[Samba] Samba PDC problem: Please help me avoid a mutiny! :-)

Sun Nov 10 04:53:00 GMT 2002

I've been beating my head against this one and just can't figure it out. I 
hope someone here may have an answer. The employees using the workstations on 
this network are getting increasingly upset with this problem.

The problem is wildly varying logon and logoff times over the network. This is 
definitely not a matter of long profile transfers. An individual can log onto 
a workstation one time and get on quickly, and another time, have to wait 
five minutes or more. There is no apparent pattern that I can discern. No 
workstations seem to manifest this problem more than others; no users seem to 
have more difficulty with this than others; it seems to make no difference if 
the user has logged onto a particular station before, or even if he/she's 
logged onto another station at the same time.

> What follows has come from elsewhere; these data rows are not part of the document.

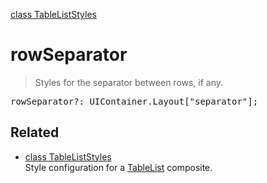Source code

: [class TableListStyles](TableListStyles.md)

# rowSeparator

> Styles for the separator between rows, if any.

<pre class="docgen_signature">rowSeparator?: UIContainer.Layout[&quot;separator&quot;];</pre>

## Related

- [<!--{ref:class}-->class TableListStyles](TableListStyles.md) \
    Style configuration for a [TableList](TableList.md) composite.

The network consists of one Samba PDC, 2.2.6, recently upgraded from 2.2.3a, 
and about 12 NT 4.0 workstations on two subnets. The problem occurs with 
workstations on the PDC's local subnet and the other one. Cross-subnet 
browsing is working fine.

In the effort to troubleshoot this, I set up the log file parameter to create 
a separate log for each workstation and user (log file = 
/var/log/samba/log.smbd.%m-%U). It helps untangle the mess. and I can merge 
the log files when I need to. When running tests I jacked up the log level to 
10, and when I upgraded to 2.2.6, I compiled a test version with some extra 
debugging code of my own to help figure it out. Still, I'm baffled.

The manifestation is, in nearly all cases, that the PDC sends a message to the 
workstation and waits for a response. The response eventually arrives, and as 
far as I can tell, makes sense, but the time that elapses before the reply 
from the workstation can sometimes amount to minutes. The workstation event 
logs have entries pertaining to these gaps (verified by comparing timestamps) 
from the Redirector services usually saying "The redirector has timed out a 
request to SERVICES" (SERVICES is the NetBIOS name of the PDC).

Sometimes, however, there is an entry saying, "A write-behind operation has 
failed to the remote server services. The data contains the amount requested 
to write and the amount actually written.": The data dump reads,

00 00 08 00 02 00 52 00

These numbers are consistent in case after case.

It doesn't seem to make any sense if these are 16-bit values, which would mean 
zero requested and 8 written. If they are 32-bit, 524288 (0x80000) was 
requested and 5373954 (0x520002) was written. None of this makes any sense to 
me.

The socket options are SO_KEEPALIVE TCP_NODELAY IPTOS_LOWDELAY
I can't imagine a reason why the workstation would try to send something and 
the server wouldn't accept it. In a few early tests, I added tcpdump output 
to the logs (using hires timestamps to correlate them) and it appears that 
the workstations are not even trying to send anything during that gap.

I'm lost at this point. I really hope someone can help. This problem has been 
around for quite some time and the workers are getting tired of it, and my 
promises to fix it.

Many thanks in advance,

Ray Simard
ray.simard at sylvan-glade.com